Your instructions. For this exercise, copy out each line of the material below that includes "array".

********************

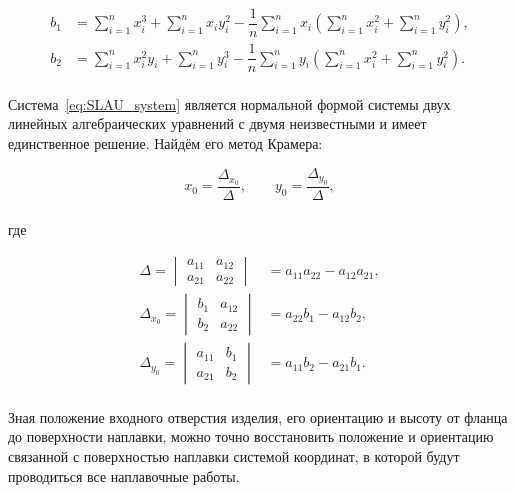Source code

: \begin{align*}
    b_1 &= \sum_{i=1}^{n} x_i^3 + \sum_{i=1}^{n} x_i y_i^2
    - \dfrac{1}{n} \sum_{i=1}^{n} x_i \left(
    \sum_{i=1}^{n} x_i^2 + \sum_{i=1}^{n} y_i^2 \right), \\
    b_2 &= \sum_{i=1}^{n} x_i^2 y_i + \sum_{i=1}^{n} y_i^3
    - \dfrac{1}{n} \sum_{i=1}^{n} y_i \left(
    \sum_{i=1}^{n} x_i^2 + \sum_{i=1}^{n} y_i^2 \right).
\end{align*} \\

Система~\ref{eq:SLAU_system} является нормальной формой системы двух линейных алгебраических уравнений с двумя неизвестными и имеет единственное решение.
Найдём его метод Крамера:

\begin{equation*}
    x_0 = \dfrac{\Delta_{x_0}}{\Delta}, \qquad
    y_0 = \dfrac{\Delta_{y_0}}{\Delta},
\end{equation*} \\
где

\begin{align*}
    \Delta = \begin{vmatrix}
                 a_{11} & a_{12} \\
                 a_{21} & a_{22}
    \end{vmatrix} &= a_{11} a_{22} - a_{12} a_{21}, \\
    \Delta_{x_0} = \begin{vmatrix}
                       b_1 & a_{12} \\
                       b_2 & a_{22}
    \end{vmatrix} &= a_{22} b_1 - a_{12} b_2, \\
    \Delta_{y_0} = \begin{vmatrix}
                       a_{11} & b_1 \\
                       a_{21} & b_2
    \end{vmatrix} &= a_{11} b_2 - a_{21} b_1.
\end{align*} \\

Зная положение входного отверстия изделия, его ориентацию и высоту от фланца до поверхности наплавки, можно точно восстановить положение и ориентацию связанной с поверхностью наплавки системой координат, в которой будут проводиться все наплавочные работы.


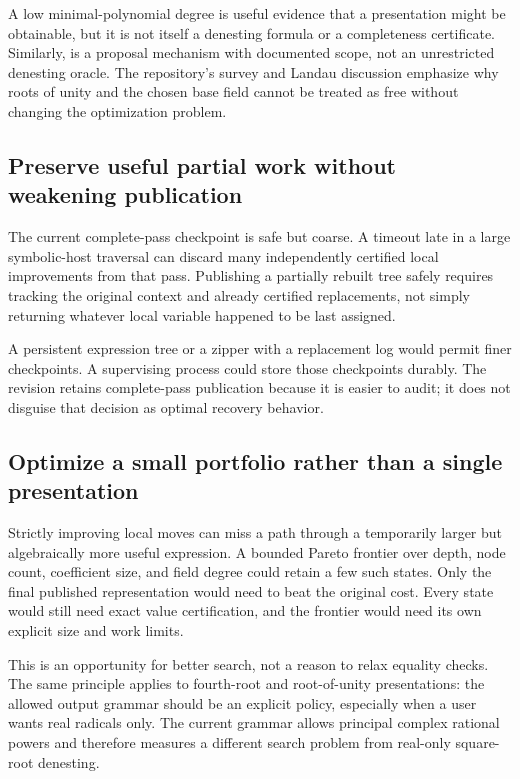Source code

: \documentclass[11pt,a4paper]{article}
\newcommand{\code}[1]{\texttt{\detokenize{#1}}}
\theoremstyle{definition}\newtheorem{definition}[proposition]{Definition}
\theoremstyle{remark}\newtheorem{remark}[proposition]{Remark}
\begin{document}
A low minimal-polynomial degree is useful evidence that a presentation might
be obtainable, but it is not itself a denesting formula or a completeness
certificate. Similarly, \code{ToRadicals} is a proposal mechanism with documented
scope, not an unrestricted denesting oracle.\cite{wlradicals} The repository's
survey and Landau discussion emphasize why roots of unity and the chosen base
field cannot be treated as free without changing the optimization problem.
\cite{survey,landau}

\subsection{Preserve useful partial work without weakening publication}
The current complete-pass checkpoint is safe but coarse. A timeout late in a
large symbolic-host traversal can discard many independently certified local
improvements from that pass. Publishing a partially rebuilt tree safely requires
tracking the original context and already certified replacements, not simply
returning whatever local variable happened to be last assigned.

A persistent expression tree or a zipper with a replacement log would permit
finer checkpoints. A supervising process could store those checkpoints durably.
The revision retains complete-pass publication because it is easier to audit;
it does not disguise that decision as optimal recovery behavior.

\subsection{Optimize a small portfolio rather than a single presentation}
Strictly improving local moves can miss a path through a temporarily larger but
algebraically more useful expression. A bounded Pareto frontier over depth,
node count, coefficient size, and field degree could retain a few such states.
Only the final published representation would need to beat the original cost.
Every state would still need exact value certification, and the frontier would
need its own explicit size and work limits.

This is an opportunity for better search, not a reason to relax equality checks.
The same principle applies to fourth-root and root-of-unity presentations: the
allowed output grammar should be an explicit policy, especially when a user
wants real radicals only. The current grammar allows principal complex rational
powers and therefore measures a different search problem from real-only
square-root denesting.
\end{document}
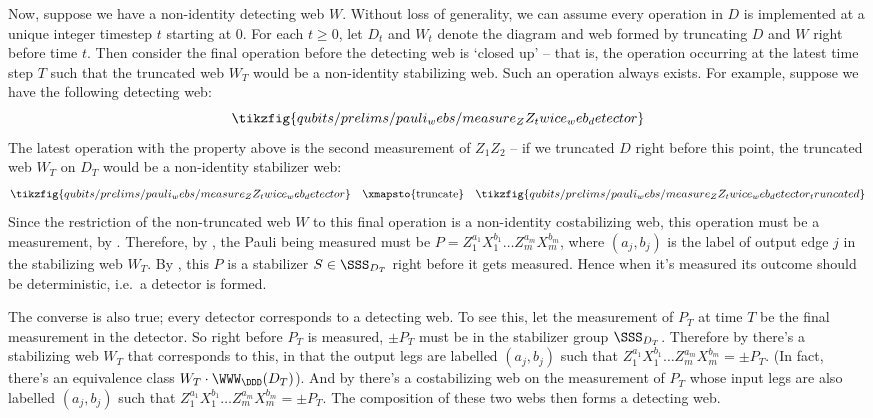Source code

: Now, suppose we have a non-identity detecting web $W$.
Without loss of generality, we can assume every operation in $D$ is implemented at a unique integer timestep $t$ starting at $0$.
For each $t \geq 0$, let $D_t$ and $W_t$ denote the diagram and web formed by truncating $D$ and $W$ right before time $t$.
Then consider the final operation before the detecting web is `closed up' -- that is, the operation occurring at the latest time step $T$ such that the truncated web $W_T$ would be a non-identity stabilizing web.
Such an operation always exists.
For example, suppose we have the following detecting web:
\begin{equation}
    \tikzfig{qubits/prelims/pauli_webs/measure_ZZ_twice_web_detector}
\end{equation}
The latest operation with the property above is the second measurement of $Z_1 Z_2$ -- if we truncated $D$ right before this point, the truncated web $W_T$ on $D_T$ would be a non-identity stabilizer web:
\begin{equation}
    \tikzfig{qubits/prelims/pauli_webs/measure_ZZ_twice_web_detector}
    \quad \xmapsto{\text{truncate}} \quad
    \tikzfig{qubits/prelims/pauli_webs/measure_ZZ_twice_web_detector_truncated}
\end{equation}
Since the restriction of the non-truncated web $W$ to this final operation is a non-identity costabilizing web, this operation must be a measurement, by .
Therefore, by , the Pauli being measured must be $P = Z_1^{a_1} X_1^{b_1} \ldots Z_m^{a_m} X_m^{b_m}$, where $(a_j, b_j)$ is the label of output edge $j$ in the stabilizing web $W_T$.
By , this $P$ is a stabilizer $S \in \SSS_{D_T}$ right before it gets measured.
Hence when it's measured its outcome should be deterministic, i.e.\ a detector is formed.

The converse is also true; every detector corresponds to a detecting web.
To see this, let the measurement of $P_T$ at time $T$ be the final measurement in the detector.
So right before $P_T$ is measured, $\pm P_T$ must be in the stabilizer group $\SSS_{D_T}$.
Therefore by  there's a stabilizing web $W_T$ that corresponds to this, in that the output legs are labelled $(a_j, b_j)$ such that $Z_1^{a_1} X_1^{b_1} \ldots Z_m^{a_m} X_m^{b_m} = \pm P_T$.
(In fact, there's an equivalence class $W_T \cdot \WWW_\DDD(D_T)$).
And by  there's a costabilizing web on the measurement of $P_T$ whose input legs are also labelled $(a_j, b_j)$ such that $Z_1^{a_1} X_1^{b_1} \ldots Z_m^{a_m} X_m^{b_m} = \pm P_T$.
The composition of these two webs then forms a detecting web.

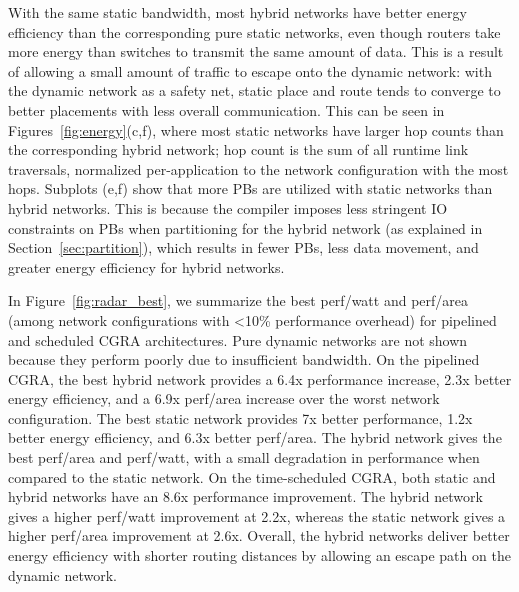 With the same static bandwidth, most hybrid networks have better energy efficiency than the corresponding pure static networks, even though routers take more energy than switches to transmit the same amount of data.
This is a result of allowing a small amount of traffic to escape onto the dynamic network: with the dynamic network as a safety net, static place and route tends to converge to better placements with less overall communication.
This can be seen in Figures~\ref{fig:energy}(c,f), where most static networks have larger hop counts than the corresponding hybrid network; hop count is the sum of all runtime link traversals, normalized per-application to the network configuration with the most hops.
Subplots (e,f) show that more PBs are utilized with static networks than hybrid networks.
This is because the compiler imposes less stringent IO constraints on PBs when partitioning for the hybrid network (as explained in Section~\ref{sec:partition}), which results in fewer PBs, less data movement, and greater energy efficiency for hybrid networks.

In Figure~\ref{fig:radar_best}, we summarize the best perf/watt and perf/area (among network configurations with <10\% performance overhead) for pipelined and scheduled CGRA architectures. 
Pure dynamic networks are not shown because they perform poorly due to insufficient bandwidth.
On the pipelined CGRA, the best hybrid network provides a 6.4x performance increase, 2.3x better energy efficiency, and a 6.9x perf/area increase over the worst network configuration. 
The best static network provides 7x better performance, 1.2x better energy efficiency, and 6.3x better perf/area. 
The hybrid network gives the best perf/area and perf/watt, with a small degradation in performance when compared to the static network. 
On the time-scheduled CGRA, both static and hybrid networks have an 8.6x performance improvement. 
The hybrid network gives a higher perf/watt improvement at 2.2x, whereas the static network gives a higher perf/area improvement at 2.6x.
Overall, the hybrid networks deliver better energy efficiency with shorter routing distances by allowing an escape path on the dynamic network.



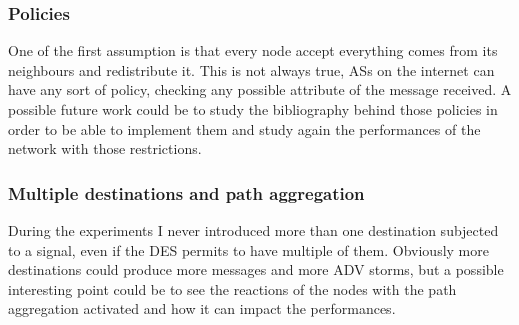 \subsubsection{Policies}

One of the first assumption is that every node accept everything comes from its
neighbours and redistribute it.
This is not always true, \acp{AS} on the internet can have any sort of policy,
checking any possible attribute of the message received.
A possible future work could be to study the bibliography behind those policies
in order to be able to implement them and study again the performances of
the network with those restrictions.

\subsubsection{Multiple destinations and path aggregation}

During the experiments I never introduced more than one destination subjected to a
signal, even if the \ac{DES} permits to have multiple of them.
Obviously more destinations could produce more messages and more \ac{ADV}
storms, but a possible interesting point could be to see the reactions of the nodes
with the path aggregation activated and how it can impact the performances.

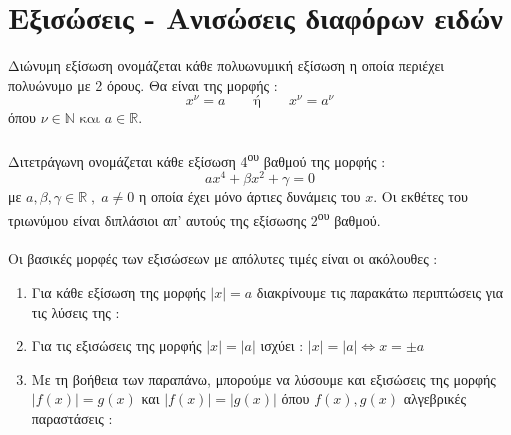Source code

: \section{Εξισώσεις - Ανισώσεις διαφόρων ειδών}
\orismoi
{}
Διώνυμη εξίσωση ονομάζεται κάθε πολυωνυμική εξίσωση η οποία περιέχει πολυώνυμο με 2 όρους. Θα είναι της μορφής :
\[ x^\nu=a\qquad\textrm{ή}\qquad x^\nu=a^\nu \] όπου  $ \nu\in\mathbb{N}\textrm{ και }a\in\mathbb{R} $. \\\\
Διτετράγωνη ονομάζεται κάθε εξίσωση 4\textsuperscript{ου} βαθμού της μορφής :
\[ ax^4+\beta x^2+\gamma=0 \]
με $ a,\beta,\gamma\in\mathbb{R}\;,\;a\neq0 $ η οποία έχει μόνο άρτιες δυνάμεις του $ x $. Οι εκθέτες του τριωνύμου είναι διπλάσιοι απ' αυτούς της εξίσωσης 2\textsuperscript{ου} βαθμού.\\\\
\thewrhmata
{}
Οι βασικές μορφές των εξισώσεων με απόλυτες τιμές είναι οι ακόλουθες :
\begin{enumerate}[itemsep=0mm]
\item Για κάθε εξίσωση της μορφής $ |x|=a $ διακρίνουμε τις παρακάτω περιπτώσεις για τις λύσεις της :
\item Για τις εξισώσεις της μορφής $ |x|=|a| $ ισχύει : $ |x|=|a|\Leftrightarrow x=\pm a $
\item Με τη βοήθεια των παραπάνω, μπορούμε να λύσουμε και εξισώσεις της μορφής $ \left|f(x) \right|=g(x)  $ και $ \left|f(x) \right| =\left|g(x) \right|  $ όπου $ f(x),g(x) $ αλγεβρικές παραστάσεις :
\end{enumerate}
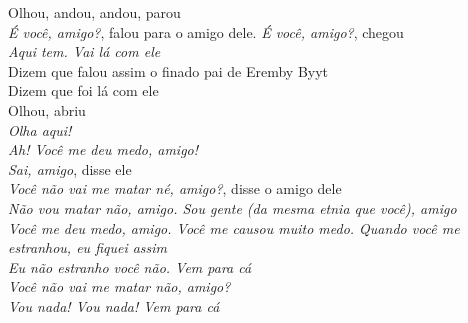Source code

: \begin{linenumbers}\begingroup\raggedright
 
\noindent   Olhou, andou, andou, parou\\
  \emph{É você, amigo?}, falou para o amigo dele. \emph{É você, amigo?}, chegou\\
  \emph{Aqui tem.  Vai lá com ele}\\
  Dizem que falou assim o finado pai de Eremby Byyt\\
  Dizem que foi lá com ele\\
  Olhou, abriu\\
  \emph{Olha aqui!}\\
  \emph{Ah! Você me deu medo, amigo!}\\
  \emph{Sai, amigo}, disse ele\\
  \emph{Você não vai me matar né, amigo?}, disse o amigo dele\\
  \emph{Não vou matar não, amigo. Sou gente (da mesma etnia que você), amigo}\\
  \emph{Você me deu medo, amigo. Você me causou muito medo. Quando você me estranhou, eu fiquei assim}\\
  \emph{Eu não estranho você não. Vem para cá}\\
  \emph{Você não vai me matar não, amigo?}\\
  \emph{Vou nada! Vou nada! Vem para cá}
 
\end{linenumbers}\endgroup

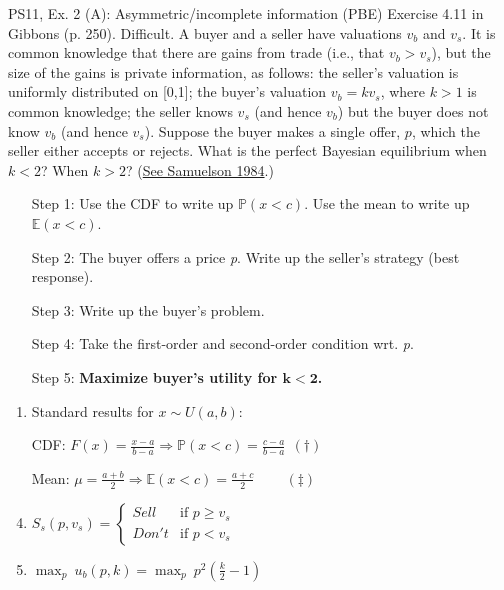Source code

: \begin{frame}{PS11, Ex. 2 (A): Asymmetric/incomplete information (PBE)}
    Exercise 4.11 in Gibbons (p. 250). Difficult. A buyer and a seller have valuations $v_b$ and $v_s$. It is common knowledge that there are gains from trade (i.e., that $v_b > v_s$), but the size of the gains is private information, as follows: the seller’s valuation is uniformly distributed on [0,1]; the buyer’s valuation $v_b = kv_s$, where $k > 1$ is common knowledge; the seller knows $v_s$ (and hence $v_b$) but the buyer does not know $v_b$ (and hence $v_s$). Suppose the buyer makes a single offer, $p$, which the seller either accepts or rejects. What is the perfect Bayesian equilibrium when $k < 2$? When $k > 2$? (\href{https://www.jstor.org/stable/1911195}{See Samuelson 1984}.) \vspace{-8pt}
    \begin{multicols}{2}
      \begin{itemize}
        \item[Step 1:] Use the CDF to write up $\mathbb{P}(x<c)$. Use the mean to write up $\mathbb{E}(x<c)$.
        \item[Step 2:] The buyer offers a price \textit{p}. Write up the seller's strategy (best response).
        \item[Step 3:] Write up the buyer's problem.
        \item[Step 4:] Take the first-order and second-order condition wrt. \textit{p}.
        \item[Step 5:] \textbf{Maximize buyer's utility for $\bm{k<2}$.}
      \end{itemize}
      \vfill\null\columnbreak
      \begin{enumerate}
        \item Standard results for $x\sim U(a, b):$
        \item[CDF:] $F(x)=\frac{x-a}{b-a}\Rightarrow\mathbb{P}(x<c)=\frac{c-a}{b-a}\ \ (\dagger)$
        \item[Mean:] $\mu=\frac{a+b}{2}\Rightarrow\mathbb{E}(x<c)=\frac{a+c}{2}\quad\quad\ (\ddagger)$
        \item $S_s(p,v_s)=\left\{\begin{array}{ll}
          Sell  & \text{if }p\geq v_s \\
          Don't & \text{if }p < v_s
        \end{array}\right.$
        \item $\displaystyle{\max_p}\ u_b(p,k)=\displaystyle{\max_p}\ p^2\left(\frac{k}{2}-1\right)$

\end{enumerate}
\end{multicols}
\end{frame}

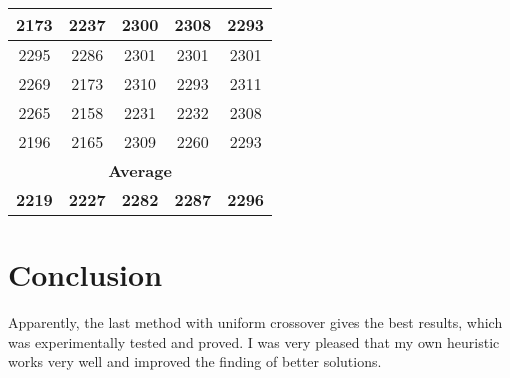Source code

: \documentclass{article}
\begin{document}
\begin{table}[htb]
\begin{tabular}{c|c|c|c|c}
	\multicolumn{1}{c}{2173} &	\multicolumn{1}{c}{2237} &	\multicolumn{1}{c}{2300} &	\multicolumn{1}{c}{2308} &	\multicolumn{1}{c}{2293}  \\ \hline 
	\multicolumn{1}{c}{2295} &	\multicolumn{1}{c}{2286} &	\multicolumn{1}{c}{2301} &	\multicolumn{1}{c}{2301} &	\multicolumn{1}{c}{2301}  \\ \hline 
	\multicolumn{1}{c}{2269} &	\multicolumn{1}{c}{2173} &	\multicolumn{1}{c}{2310} &	\multicolumn{1}{c}{2293} &	\multicolumn{1}{c}{2311}  \\ \hline 
	\multicolumn{1}{c}{2265} &	\multicolumn{1}{c}{2158} &	\multicolumn{1}{c}{2231} &	\multicolumn{1}{c}{2232} &	\multicolumn{1}{c}{2308}  \\ \hline 
	\multicolumn{1}{c}{2196} &	\multicolumn{1}{c}{2165} &	\multicolumn{1}{c}{2309} &	\multicolumn{1}{c}{2260} &	\multicolumn{1}{c}{2293}  \\ \hline \hline 
     \multicolumn{5}{c}{\textbf{Average}} \\ \hline
	\multicolumn{1}{c}{\textbf{2219}} &	\multicolumn{1}{c}{\textbf{2227}} &	\multicolumn{1}{c}{\textbf{2282}} &	\multicolumn{1}{c}{\textbf{2287}} &	\multicolumn{1}{c}{\textbf{2296}}  \\
\end{tabular}
\end{table}


\section{Conclusion}
	Apparently, the last method with uniform crossover gives the best results, which was experimentally tested and proved. I was very pleased that my own heuristic works very well and improved the finding of better solutions.
\end{document}
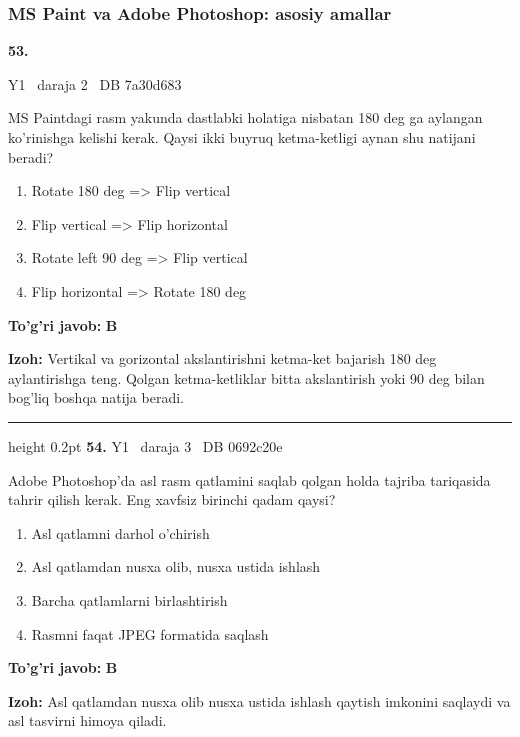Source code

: \documentclass[10pt,a4paper,oneside]{article}
\begin{document}
\subsubsection{MS Paint va Adobe Photoshop: asosiy amallar}
\hypertarget{q53}{\textbf{\color{ink}53.}}  {\color{muted}\scriptsize Y1 \textbullet\ daraja 2 \textbullet\ DB 7a30d683}
\par
MS Paintdagi rasm yakunda dastlabki holatiga nisbatan 180 deg  ga aylangan ko'rinishga kelishi kerak. Qaysi ikki buyruq ketma-ketligi aynan shu natijani beradi?
\begin{enumerate}[label=\Alph*),leftmargin=9mm]
\item Rotate 180 deg  =\textgreater{} Flip vertical
\item Flip vertical =\textgreater{} Flip horizontal
\item Rotate left 90 deg  =\textgreater{} Flip vertical
\item Flip horizontal =\textgreater{} Rotate 180 deg 
\end{enumerate}
\begin{tcolorbox}[enhanced,breakable,colback=teal!4,colframe=teal!45!black,boxrule=0.45pt,arc=1.2mm,left=2.8mm,right=2.8mm,top=2mm,bottom=2mm,before skip=2mm,after skip=2mm]
\textbf{\color{teal}To'g'ri javob:} \textbf{B}
\par\smallskip
\textbf{Izoh:} Vertikal va gorizontal akslantirishni ketma-ket bajarish 180 deg  aylantirishga teng. Qolgan ketma-ketliklar bitta akslantirish yoki 90 deg  bilan bog'liq boshqa natija beradi.
\end{tcolorbox}
\vspace{2mm}\hrule height 0.2pt \vspace{4mm}
\hypertarget{q54}{\textbf{\color{ink}54.}}  {\color{muted}\scriptsize Y1 \textbullet\ daraja 3 \textbullet\ DB 0692c20e}
\par
Adobe Photoshop'da asl rasm qatlamini saqlab qolgan holda tajriba tariqasida tahrir qilish kerak. Eng xavfsiz birinchi qadam qaysi?
\begin{enumerate}[label=\Alph*),leftmargin=9mm]
\item Asl qatlamni darhol o'chirish
\item Asl qatlamdan nusxa olib, nusxa ustida ishlash
\item Barcha qatlamlarni birlashtirish
\item Rasmni faqat JPEG formatida saqlash
\end{enumerate}
\begin{tcolorbox}[enhanced,breakable,colback=teal!4,colframe=teal!45!black,boxrule=0.45pt,arc=1.2mm,left=2.8mm,right=2.8mm,top=2mm,bottom=2mm,before skip=2mm,after skip=2mm]
\textbf{\color{teal}To'g'ri javob:} \textbf{B}
\par\smallskip
\textbf{Izoh:} Asl qatlamdan nusxa olib nusxa ustida ishlash qaytish imkonini saqlaydi va asl tasvirni himoya qiladi.
\end{tcolorbox}
\end{document}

********************

Reply.
        \item $S_s(p,v_s)=\left\{\begin{array}{ll}
        \end{array}\right.$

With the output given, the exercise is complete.